DeKalb County Superior Court Judge Cynthia Becker on Monday acknowledged that she was the subject of a state judicial investigation but she also disputed allegations that she had met improperly with attorneys for a former school construction official and her ex-husband who were convicted of racketeering.

Becker has been at the center of a back-and-forth of rulings, orders and motions concerning her decisions in the misdemeanor case against former DeKalb School Superintendent Crawford Lewis and the felony cases against Pat Reid and architect Tony Pope, who prosecutors said manipulated school construction projects to enrich themselves. The State Court of Appeals has weighed in several times in response to orders Becker has issued and motions filed by District Attorney Robert James, who accused the judge of 14 years of improprieties.

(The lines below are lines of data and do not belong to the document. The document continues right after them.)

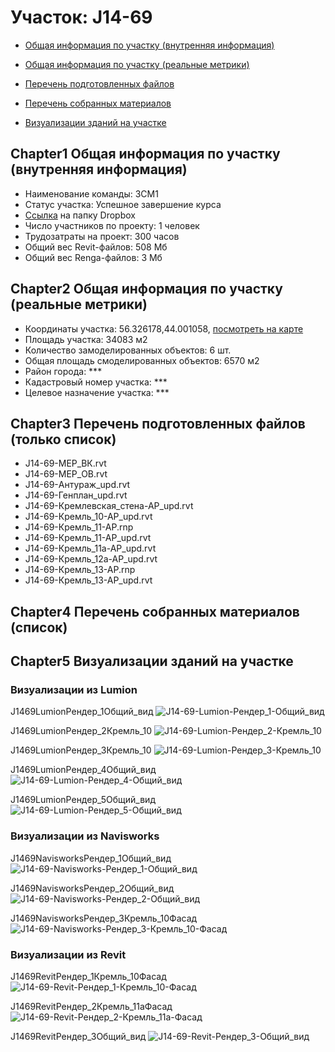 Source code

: # Участок: J14-69

* [Общая информация по участку (внутренняя информация)](#Chapter1)

* [Общая информация по участку (реальные метрики)](#Chapter2)

* [Перечень подготовленных файлов](#Chapter3)

* [Перечень собранных материалов](#Chapter4)

* [Визуализации зданий на участке](#Chapter5)

## <a id="test">Chapter1</a> Общая информация по участку (внутренняя информация)
+ Наименование команды: 3СМ1
+ Статус участка: Успешное завершение курса
+ [Ссылка](https://www.dropbox.com/sh/wvvgv1nw1iqred9/AADkDhpYHCHCUZwXIetX4kfUa/J14_69?dl=0) на папку Dropbox
+ Число участников по проекту: 1 человек
+ Трудозатраты на проект: 300 часов
+ Общий вес Revit-файлов: 508 Мб
+ Общий вес Renga-файлов: 3 Мб
## <a id="test">Chapter2</a> Общая информация по участку (реальные метрики)
+ Координаты участка: 56.326178,44.001058, [посмотреть на карте]("yandex.ru/maps/47/nizhny-novgorod/?ll=56.326178%2C44.001058&z=19")
+ Площадь участка: 34083 м2
+ Количество замоделированных объектов: 6 шт.
+ Общая площадь смоделированных объектов: 6570 м2
+ Район города: *** 
+ Кадастровый номер участка: *** 
+ Целевое назначение участка: *** 
## <a id="test">Chapter3</a> Перечень подготовленных файлов (только список)
+ J14-69-MEP_ВК.rvt
+ J14-69-MEP_ОВ.rvt
+ J14-69-Антураж_upd.rvt
+ J14-69-Генплан_upd.rvt
+ J14-69-Кремлевская_стена-АР_upd.rvt
+ J14-69-Кремль_10-АР_upd.rvt
+ J14-69-Кремль_11-АР.rnp
+ J14-69-Кремль_11-АР_upd.rvt
+ J14-69-Кремль_11а-АР_upd.rvt
+ J14-69-Кремль_12а-АР_upd.rvt
+ J14-69-Кремль_13-АР.rnp
+ J14-69-Кремль_13-АР_upd.rvt
## <a id="test">Chapter4</a> Перечень собранных материалов (список)
## <a id="test">Chapter5</a> Визуализации зданий на участке
### Визуализации из Lumion
J1469LumionРендер_1Общий_вид
![J14-69-Lumion-Рендер_1-Общий_вид](/Images/J14_69/J14-69-Lumion-Рендер_1-Общий_вид_Compressed.jpg)

J1469LumionРендер_2Кремль_10
![J14-69-Lumion-Рендер_2-Кремль_10](/Images/J14_69/J14-69-Lumion-Рендер_2-Кремль_10_Compressed.jpg)

J1469LumionРендер_3Кремль_10
![J14-69-Lumion-Рендер_3-Кремль_10](/Images/J14_69/J14-69-Lumion-Рендер_3-Кремль_10_Compressed.jpg)

J1469LumionРендер_4Общий_вид
![J14-69-Lumion-Рендер_4-Общий_вид](/Images/J14_69/J14-69-Lumion-Рендер_4-Общий_вид_Compressed.jpg)

J1469LumionРендер_5Общий_вид
![J14-69-Lumion-Рендер_5-Общий_вид](/Images/J14_69/J14-69-Lumion-Рендер_5-Общий_вид_Compressed.jpg)

### Визуализации из Navisworks
J1469NavisworksРендер_1Общий_вид
![J14-69-Navisworks-Рендер_1-Общий_вид](/Images/J14_69/J14-69-Navisworks-Рендер_1-Общий_вид_Compressed.jpg)

J1469NavisworksРендер_2Общий_вид
![J14-69-Navisworks-Рендер_2-Общий_вид](/Images/J14_69/J14-69-Navisworks-Рендер_2-Общий_вид_Compressed.jpg)

J1469NavisworksРендер_3Кремль_10Фасад
![J14-69-Navisworks-Рендер_3-Кремль_10-Фасад](/Images/J14_69/J14-69-Navisworks-Рендер_3-Кремль_10-Фасад_Compressed.jpg)

### Визуализации из Revit
J1469RevitРендер_1Кремль_10Фасад
![J14-69-Revit-Рендер_1-Кремль_10-Фасад](/Images/J14_69/J14-69-Revit-Рендер_1-Кремль_10-Фасад_Compressed.jpg)

J1469RevitРендер_2Кремль_11аФасад
![J14-69-Revit-Рендер_2-Кремль_11а-Фасад](/Images/J14_69/J14-69-Revit-Рендер_2-Кремль_11а-Фасад_Compressed.jpg)

J1469RevitРендер_3Общий_вид
![J14-69-Revit-Рендер_3-Общий_вид](/Images/J14_69/J14-69-Revit-Рендер_3-Общий_вид_Compressed.jpg)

It began when Becker refused to support a plea deal of 12 months probation in exchange for Lewis’ truthful testimony against Reid and Pope; Lewis struck the deal to avoid a possible felony racketeering case and decades in prison. Becker sentenced Lewis to jail, instead of probation, because she said she did not believe him, setting of the flurry of legal filings over the past year.

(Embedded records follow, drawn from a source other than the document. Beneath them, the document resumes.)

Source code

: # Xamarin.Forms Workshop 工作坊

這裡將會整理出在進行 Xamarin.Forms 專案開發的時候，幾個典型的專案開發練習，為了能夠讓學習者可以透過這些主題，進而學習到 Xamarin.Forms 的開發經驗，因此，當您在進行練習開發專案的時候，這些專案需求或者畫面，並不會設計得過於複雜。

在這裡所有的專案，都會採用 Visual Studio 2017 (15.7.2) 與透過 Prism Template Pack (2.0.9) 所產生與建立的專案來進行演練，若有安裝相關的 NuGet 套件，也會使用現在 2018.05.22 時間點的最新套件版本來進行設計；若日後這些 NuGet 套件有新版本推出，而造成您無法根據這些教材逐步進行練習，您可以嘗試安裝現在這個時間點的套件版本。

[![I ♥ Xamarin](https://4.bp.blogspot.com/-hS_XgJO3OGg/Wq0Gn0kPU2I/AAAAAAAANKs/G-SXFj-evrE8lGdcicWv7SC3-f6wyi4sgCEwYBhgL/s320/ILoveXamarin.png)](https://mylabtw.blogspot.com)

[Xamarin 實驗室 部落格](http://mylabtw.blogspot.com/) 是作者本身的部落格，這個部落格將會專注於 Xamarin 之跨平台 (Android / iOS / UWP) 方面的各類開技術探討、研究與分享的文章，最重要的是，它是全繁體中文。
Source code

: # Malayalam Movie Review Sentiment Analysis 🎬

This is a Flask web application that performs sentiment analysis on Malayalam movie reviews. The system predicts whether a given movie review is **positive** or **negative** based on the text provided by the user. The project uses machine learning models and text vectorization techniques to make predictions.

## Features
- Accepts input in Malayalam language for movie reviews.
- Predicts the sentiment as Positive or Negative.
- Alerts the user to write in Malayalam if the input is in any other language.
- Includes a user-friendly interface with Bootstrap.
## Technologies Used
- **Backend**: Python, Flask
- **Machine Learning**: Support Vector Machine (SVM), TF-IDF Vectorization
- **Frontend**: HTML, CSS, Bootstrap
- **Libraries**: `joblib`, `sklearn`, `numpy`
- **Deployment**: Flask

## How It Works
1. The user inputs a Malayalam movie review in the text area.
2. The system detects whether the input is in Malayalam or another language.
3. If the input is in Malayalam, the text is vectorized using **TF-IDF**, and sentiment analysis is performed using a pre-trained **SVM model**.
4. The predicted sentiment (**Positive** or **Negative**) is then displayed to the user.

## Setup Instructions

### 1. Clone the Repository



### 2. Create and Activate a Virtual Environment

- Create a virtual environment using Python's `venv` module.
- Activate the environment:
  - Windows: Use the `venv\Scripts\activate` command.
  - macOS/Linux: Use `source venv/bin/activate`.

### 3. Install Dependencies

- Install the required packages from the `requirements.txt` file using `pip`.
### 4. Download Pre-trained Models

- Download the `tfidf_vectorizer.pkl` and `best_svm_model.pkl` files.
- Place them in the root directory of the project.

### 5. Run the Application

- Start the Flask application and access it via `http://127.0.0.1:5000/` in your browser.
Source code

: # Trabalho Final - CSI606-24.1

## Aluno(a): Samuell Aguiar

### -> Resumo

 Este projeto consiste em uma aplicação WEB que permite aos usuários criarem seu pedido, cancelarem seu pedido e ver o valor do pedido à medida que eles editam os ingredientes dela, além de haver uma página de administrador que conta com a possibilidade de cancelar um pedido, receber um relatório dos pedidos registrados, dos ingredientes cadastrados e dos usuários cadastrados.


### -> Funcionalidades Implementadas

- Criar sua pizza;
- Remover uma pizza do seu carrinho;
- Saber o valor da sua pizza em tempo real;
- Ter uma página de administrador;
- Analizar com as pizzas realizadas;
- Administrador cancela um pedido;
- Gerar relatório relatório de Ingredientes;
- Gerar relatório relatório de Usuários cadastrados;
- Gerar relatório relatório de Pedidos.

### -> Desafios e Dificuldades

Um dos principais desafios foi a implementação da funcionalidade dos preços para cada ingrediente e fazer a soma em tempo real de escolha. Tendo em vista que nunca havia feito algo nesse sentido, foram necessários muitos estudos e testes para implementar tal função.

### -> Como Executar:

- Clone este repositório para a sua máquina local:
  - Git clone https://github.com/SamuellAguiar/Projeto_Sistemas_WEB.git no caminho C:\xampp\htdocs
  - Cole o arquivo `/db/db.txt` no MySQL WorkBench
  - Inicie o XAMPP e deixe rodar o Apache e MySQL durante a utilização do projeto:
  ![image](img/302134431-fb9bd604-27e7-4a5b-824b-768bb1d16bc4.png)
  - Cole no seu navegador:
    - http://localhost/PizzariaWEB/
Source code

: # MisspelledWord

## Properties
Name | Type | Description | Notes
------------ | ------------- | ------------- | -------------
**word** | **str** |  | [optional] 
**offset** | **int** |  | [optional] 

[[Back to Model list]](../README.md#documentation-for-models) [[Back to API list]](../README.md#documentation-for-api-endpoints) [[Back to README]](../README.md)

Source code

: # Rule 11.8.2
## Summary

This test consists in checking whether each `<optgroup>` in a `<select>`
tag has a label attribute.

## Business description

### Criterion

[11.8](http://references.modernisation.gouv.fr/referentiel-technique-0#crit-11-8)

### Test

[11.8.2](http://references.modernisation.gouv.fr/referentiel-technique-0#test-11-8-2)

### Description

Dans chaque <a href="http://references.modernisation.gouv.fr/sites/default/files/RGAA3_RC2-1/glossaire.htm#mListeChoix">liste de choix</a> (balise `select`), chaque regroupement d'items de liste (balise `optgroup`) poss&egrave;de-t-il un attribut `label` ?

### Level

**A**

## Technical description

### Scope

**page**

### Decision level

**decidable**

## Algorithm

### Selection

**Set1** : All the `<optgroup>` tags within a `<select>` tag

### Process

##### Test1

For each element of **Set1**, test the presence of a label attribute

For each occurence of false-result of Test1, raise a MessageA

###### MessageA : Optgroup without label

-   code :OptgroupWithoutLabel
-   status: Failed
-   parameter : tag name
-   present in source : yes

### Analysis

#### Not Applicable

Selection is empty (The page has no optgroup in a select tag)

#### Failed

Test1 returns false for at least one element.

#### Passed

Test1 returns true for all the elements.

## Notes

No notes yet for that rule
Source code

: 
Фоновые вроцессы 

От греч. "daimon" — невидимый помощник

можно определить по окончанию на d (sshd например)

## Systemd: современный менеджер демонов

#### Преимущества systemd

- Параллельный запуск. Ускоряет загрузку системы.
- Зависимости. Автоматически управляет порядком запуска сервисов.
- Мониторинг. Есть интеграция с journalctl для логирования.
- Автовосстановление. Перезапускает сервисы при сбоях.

Last Friday, James wrote a filing with the Georgia Court of Appeals that Becker was biased and had tipped off defense lawyers before throwing out Reid’s and Pope’s convictions and ordering the two released from prison immediately. That would give Pope’s lawyers a chance to recall their notice of appeal and replace it with a motion for a new trial, which would keep the case under Becker’s control.

On Monday, in a statement emailed to The Atlanta Journal-Constitution, Becker responded to some of those criticisms.

Becker said there was nothing improper about contacting Reid’s and Pope’s attorneys because she was only asking for information about where they were serving their prison sentences so she would know where to send the order that they be released pending a new trial.

Becker overturned their convictions because she said they were based on testimony she thought was untruthful, but the state Court of Appeals followed up by saying her order should not be enforced until a hearing.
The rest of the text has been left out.